#### [RECORDS SHOWN]
┄┄┄┄┄┄┄┄┄┄

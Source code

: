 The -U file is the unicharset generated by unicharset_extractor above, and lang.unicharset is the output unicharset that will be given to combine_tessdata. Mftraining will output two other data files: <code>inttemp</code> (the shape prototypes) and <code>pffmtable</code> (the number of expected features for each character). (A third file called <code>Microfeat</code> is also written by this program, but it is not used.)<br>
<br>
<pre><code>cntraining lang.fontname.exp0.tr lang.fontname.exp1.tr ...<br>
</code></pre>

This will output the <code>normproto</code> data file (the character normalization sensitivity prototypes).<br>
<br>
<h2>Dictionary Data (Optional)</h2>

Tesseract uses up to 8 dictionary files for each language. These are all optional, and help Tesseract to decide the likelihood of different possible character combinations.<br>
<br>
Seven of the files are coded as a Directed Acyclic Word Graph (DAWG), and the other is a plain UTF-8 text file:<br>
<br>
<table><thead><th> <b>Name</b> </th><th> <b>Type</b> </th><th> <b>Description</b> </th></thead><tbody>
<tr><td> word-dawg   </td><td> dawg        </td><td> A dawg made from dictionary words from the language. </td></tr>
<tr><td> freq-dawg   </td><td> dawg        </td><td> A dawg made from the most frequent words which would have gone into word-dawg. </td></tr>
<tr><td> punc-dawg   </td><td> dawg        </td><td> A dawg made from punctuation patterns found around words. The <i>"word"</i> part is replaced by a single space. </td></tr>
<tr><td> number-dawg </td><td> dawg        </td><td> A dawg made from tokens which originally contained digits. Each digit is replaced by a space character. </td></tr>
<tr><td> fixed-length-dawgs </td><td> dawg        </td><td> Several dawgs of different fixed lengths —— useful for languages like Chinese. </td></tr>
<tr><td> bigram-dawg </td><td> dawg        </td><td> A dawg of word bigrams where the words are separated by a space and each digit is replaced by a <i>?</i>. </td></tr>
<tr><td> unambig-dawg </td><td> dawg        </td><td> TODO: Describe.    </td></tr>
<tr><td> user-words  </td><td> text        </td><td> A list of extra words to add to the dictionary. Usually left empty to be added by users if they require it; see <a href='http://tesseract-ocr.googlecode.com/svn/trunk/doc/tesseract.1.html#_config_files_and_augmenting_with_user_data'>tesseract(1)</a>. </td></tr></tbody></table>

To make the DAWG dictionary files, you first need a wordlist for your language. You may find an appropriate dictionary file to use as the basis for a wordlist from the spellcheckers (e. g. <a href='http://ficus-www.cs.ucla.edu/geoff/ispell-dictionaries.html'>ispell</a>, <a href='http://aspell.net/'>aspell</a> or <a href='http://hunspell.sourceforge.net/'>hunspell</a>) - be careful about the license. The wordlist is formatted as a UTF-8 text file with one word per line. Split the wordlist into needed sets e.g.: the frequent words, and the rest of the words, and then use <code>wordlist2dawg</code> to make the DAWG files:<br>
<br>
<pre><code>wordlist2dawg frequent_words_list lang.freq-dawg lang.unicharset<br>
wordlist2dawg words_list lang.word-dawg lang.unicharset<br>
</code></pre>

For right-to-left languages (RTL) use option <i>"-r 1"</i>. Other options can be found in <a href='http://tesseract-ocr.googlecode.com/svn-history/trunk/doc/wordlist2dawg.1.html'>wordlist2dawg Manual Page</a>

┄┄┄┄┄┄┄┄┄┄

#### [WHAT THIS TASK INVOLVES]
Set down all of the data above again, exactly.

#### [RESULT FOR THIS TASK]
Source code

: The -U file is the unicharset generated by unicharset_extractor above, and lang.unicharset is the output unicharset that will be given to combine_tessdata. Mftraining will output two other data files: <code>inttemp</code> (the shape prototypes) and <code>pffmtable</code> (the number of expected features for each character). (A third file called <code>Microfeat</code> is also written by this program, but it is not used.)<br>
<br>
<pre><code>cntraining lang.fontname.exp0.tr lang.fontname.exp1.tr ...<br>
</code></pre>

This will output the <code>normproto</code> data file (the character normalization sensitivity prototypes).<br>
<br>
<h2>Dictionary Data (Optional)</h2>

Tesseract uses up to 8 dictionary files for each language. These are all optional, and help Tesseract to decide the likelihood of different possible character combinations.<br>
<br>
Seven of the files are coded as a Directed Acyclic Word Graph (DAWG), and the other is a plain UTF-8 text file:<br>
<br>
<table><thead><th> <b>Name</b> </th><th> <b>Type</b> </th><th> <b>Description</b> </th></thead><tbody>
<tr><td> word-dawg   </td><td> dawg        </td><td> A dawg made from dictionary words from the language. </td></tr>
<tr><td> freq-dawg   </td><td> dawg        </td><td> A dawg made from the most frequent words which would have gone into word-dawg. </td></tr>
<tr><td> punc-dawg   </td><td> dawg        </td><td> A dawg made from punctuation patterns found around words. The <i>"word"</i> part is replaced by a single space. </td></tr>
<tr><td> number-dawg </td><td> dawg        </td><td> A dawg made from tokens which originally contained digits. Each digit is replaced by a space character. </td></tr>
<tr><td> fixed-length-dawgs </td><td> dawg        </td><td> Several dawgs of different fixed lengths —— useful for languages like Chinese. </td></tr>
<tr><td> bigram-dawg </td><td> dawg        </td><td> A dawg of word bigrams where the words are separated by a space and each digit is replaced by a <i>?</i>. </td></tr>
<tr><td> unambig-dawg </td><td> dawg        </td><td> TODO: Describe.    </td></tr>
<tr><td> user-words  </td><td> text        </td><td> A list of extra words to add to the dictionary. Usually left empty to be added by users if they require it; see <a href='http://tesseract-ocr.googlecode.com/svn/trunk/doc/tesseract.1.html#_config_files_and_augmenting_with_user_data'>tesseract(1)</a>. </td></tr></tbody></table>

To make the DAWG dictionary files, you first need a wordlist for your language. You may find an appropriate dictionary file to use as the basis for a wordlist from the spellcheckers (e. g. <a href='http://ficus-www.cs.ucla.edu/geoff/ispell-dictionaries.html'>ispell</a>, <a href='http://aspell.net/'>aspell</a> or <a href='http://hunspell.sourceforge.net/'>hunspell</a>) - be careful about the license. The wordlist is formatted as a UTF-8 text file with one word per line. Split the wordlist into needed sets e.g.: the frequent words, and the rest of the words, and then use <code>wordlist2dawg</code> to make the DAWG files:<br>
<br>
<pre><code>wordlist2dawg frequent_words_list lang.freq-dawg lang.unicharset<br>
wordlist2dawg words_list lang.word-dawg lang.unicharset<br>
</code></pre>

For right-to-left languages (RTL) use option <i>"-r 1"</i>. Other options can be found in <a href='http://tesseract-ocr.googlecode.com/svn-history/trunk/doc/wordlist2dawg.1.html'>wordlist2dawg Manual Page</a>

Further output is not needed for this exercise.